Hot inflation puts Trump and the Fed on a 'collision course': an economist former -Suns


President Trump's promise to curb inflation is more complicated after January Consumer Price Index (CPI) Came in hotter than expected last week.

The report rushed markets, putting pressure on stocks while bonded products increased, as investors reduced expectations for cutting interest rate, while some even revived the possibility of hiking.

But never think of a hike – a delay rate in cutting it on its own could put President Trump on a “collision course” with the Federal Reserve, the former economist Nouriel Roubini warned.

“Even just keeping them back is going to put (Powell) on a collision course with Trump, because Trump wants to cut rates now,” Roubini said. “We already see those tensions, and they're going to accrue.”

Just before the inflation statement, Trump urged the Fed to lower rates, posting on social truth that reduced interest rates go “hand in hand” with its tariff agenda.

His call for lower rates comes despite repeatedly pushing back from the chairman of the Federal Fund Jerome Powell, who again signed this week that it is not in a hurry to cut interest rates. Speaking before Congress on Wednesday, Powell told house law makers, “I would say we are close but not there on inflation … we want to keep policy restrictive for the time being.”

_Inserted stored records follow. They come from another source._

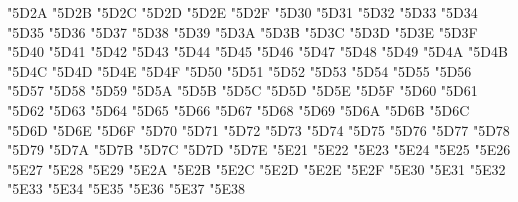 {\Uchar\jis"5D2A %
\Uchar\jis"5D2B %
\Uchar\jis"5D2C %
\Uchar\jis"5D2D %
\Uchar\jis"5D2E %
\Uchar\jis"5D2F %
\Uchar\jis"5D30 %
\Uchar\jis"5D31 %
\Uchar\jis"5D32 %
\Uchar\jis"5D33 %
\Uchar\jis"5D34 %
\Uchar\jis"5D35 %
\Uchar\jis"5D36 %
\Uchar\jis"5D37 %
\Uchar\jis"5D38 %
\Uchar\jis"5D39 %
\Uchar\jis"5D3A %
\Uchar\jis"5D3B %
\Uchar\jis"5D3C %
\Uchar\jis"5D3D %
\Uchar\jis"5D3E %
\Uchar\jis"5D3F %
\Uchar\jis"5D40 %
\Uchar\jis"5D41 %
\Uchar\jis"5D42 %
\Uchar\jis"5D43 %
\Uchar\jis"5D44 %
\Uchar\jis"5D45 %
\Uchar\jis"5D46 %
\Uchar\jis"5D47 %
\Uchar\jis"5D48 %
\Uchar\jis"5D49 %
\Uchar\jis"5D4A %
\Uchar\jis"5D4B %
\Uchar\jis"5D4C %
\Uchar\jis"5D4D %
\Uchar\jis"5D4E %
\Uchar\jis"5D4F %
\Uchar\jis"5D50 %
\Uchar\jis"5D51 %
\Uchar\jis"5D52 %
\Uchar\jis"5D53 %
\Uchar\jis"5D54 %
\Uchar\jis"5D55 %
\Uchar\jis"5D56 %
\Uchar\jis"5D57 %
\Uchar\jis"5D58 %
\Uchar\jis"5D59 %
\Uchar\jis"5D5A %
\Uchar\jis"5D5B %
\Uchar\jis"5D5C %
\Uchar\jis"5D5D %
\Uchar\jis"5D5E %
\Uchar\jis"5D5F %
\Uchar\jis"5D60 %
\Uchar\jis"5D61 %
\Uchar\jis"5D62 %
\Uchar\jis"5D63 %
\Uchar\jis"5D64 %
\Uchar\jis"5D65 %
\Uchar\jis"5D66 %
\Uchar\jis"5D67 %
\Uchar\jis"5D68 %
\Uchar\jis"5D69 %
\Uchar\jis"5D6A %
\Uchar\jis"5D6B %
\Uchar\jis"5D6C %
\Uchar\jis"5D6D %
\Uchar\jis"5D6E %
\Uchar\jis"5D6F %
\Uchar\jis"5D70 %
\Uchar\jis"5D71 %
\Uchar\jis"5D72 %
\Uchar\jis"5D73 %
\Uchar\jis"5D74 %
\Uchar\jis"5D75 %
\Uchar\jis"5D76 %
\Uchar\jis"5D77 %
\Uchar\jis"5D78 %
\Uchar\jis"5D79 %
\Uchar\jis"5D7A %
\Uchar\jis"5D7B %
\Uchar\jis"5D7C %
\Uchar\jis"5D7D %
\Uchar\jis"5D7E %
\Uchar\jis"5E21 %
\Uchar\jis"5E22 %
\Uchar\jis"5E23 %
\Uchar\jis"5E24 %
\Uchar\jis"5E25 %
\Uchar\jis"5E26 %
\Uchar\jis"5E27 %
\Uchar\jis"5E28 %
\Uchar\jis"5E29 %
\Uchar\jis"5E2A %
\Uchar\jis"5E2B %
\Uchar\jis"5E2C %
\Uchar\jis"5E2D %
\Uchar\jis"5E2E %
\Uchar\jis"5E2F %
\Uchar\jis"5E30 %
\Uchar\jis"5E31 %
\Uchar\jis"5E32 %
\Uchar\jis"5E33 %
\Uchar\jis"5E34 %
\Uchar\jis"5E35 %
\Uchar\jis"5E36 %
\Uchar\jis"5E37 %
\Uchar\jis"5E38 %
}
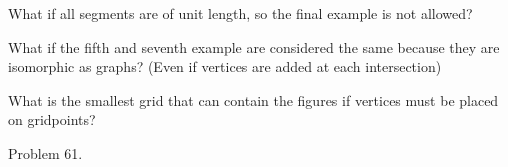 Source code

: \documentclass{article}
\begin{document}
\begin{related}
  \item What if all segments are of unit length, so the final example is not
    allowed?
  \item What if the fifth and seventh example are considered the same because
    they are isomorphic as graphs? (Even if vertices are added at each
    intersection)
  \item What is the smallest grid that can contain the figures if vertices
    must be placed on gridpoints?
\end{related}
\begin{references}
  \item Problem 61.
\end{references}
\end{document}

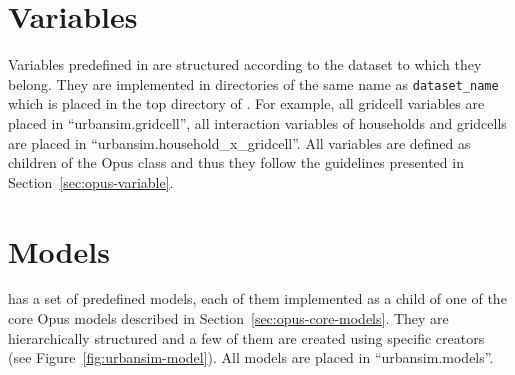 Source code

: \section{Variables}
\variablesindex
%
Variables \variablesindex predefined in  are structured according to the
dataset \datasetindex to which they belong. They are implemented in directories of the same
name as \verb|dataset_name| \datasetindex which is placed in the top directory of
. For example, all gridcell variables \variablesindex are placed in
``urbansim.gridcell'', all interaction variables \variablesindex of households and
gridcells are placed in ``urbansim.household_x_gridcell''. All variables \variablesindex
are defined as children of the Opus  class  \variablesindex and
thus they follow the guidelines presented in Section~\ref{sec:opus-variable}.

\section{Models}
\label{sec:urbansim-models}
\modelsindex

 has a set of predefined models, \modelsindex each
of them implemented as a child of one of the core Opus models
\modelsindex described in Section~\ref{sec:opus-core-models}.  They
are hierarchically structured and a few of them are created using
specific creators (see Figure~\ref{fig:urbansim-model}).  All
 models \modelsindex are placed in
``urbansim.models''.


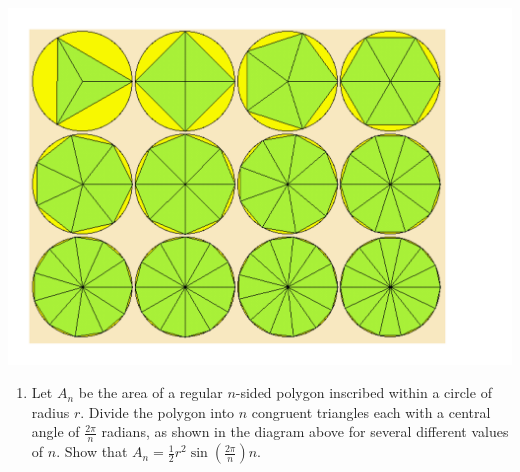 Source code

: \documentclass[12pt]{article}
\begin{document}
\begin{enumerate}
\begin{center}

\includegraphics[scale=0.4]{Inscribed.pdf}

\end{center}

\begin{enumerate}

\item Let $A_n$ be the area of a regular $n$-sided polygon inscribed within a circle of radius $r$.  Divide the polygon into $n$ congruent triangles each with a central angle of $\frac{2\pi}{n}$ radians, as shown in the diagram above for several different values of $n$.    Show that $A_n=\frac{1}{2}r^2 \sin{\left(\frac{2\pi}{n}\right)} n$.


\end{enumerate}
\end{enumerate}
\end{document}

And while Powell warned this week the “it would be unwise to guess” on the economic collapse of tariffs, Wall Street remains skeptical of the Trump policy agenda. Roubini doubled down on his warning that the proposed Trump Administration policies – including tariffs – back by adding to current inflationary pressure, while the chief economist analytics of Moody Mark Zandi warned Users will “bear the burden.”

“Tariffs, protectionism, economic war with our friends and allies, and also with China, are inflation and reduce growth,” Roubini explained.

And Zandi echoed concerns that Trump's tariffs will add to the pressure of inflation, telling me that Trump's tariff offers will fires higher inflation, raise interest rates, and reduce economic growth – factors that would “complicate” policy decisions that are on the coming of the Federal Fund.

Zandi sees this risk elevated following January CPI print, which showed “disinfection ending” as prices increase across a number of sectors, including energy, food, cars and second -hand trucks, and motor vehicle insurance.

“The broad nature of the price is increasing … it's something to worry about in terms of tariffs,” Zandi said on Yahoo Finance morning brief. “The disinfectant we had been enjoying now over, and unfortunately we are not entirely back to the Federal Fund target, so that is irritable.”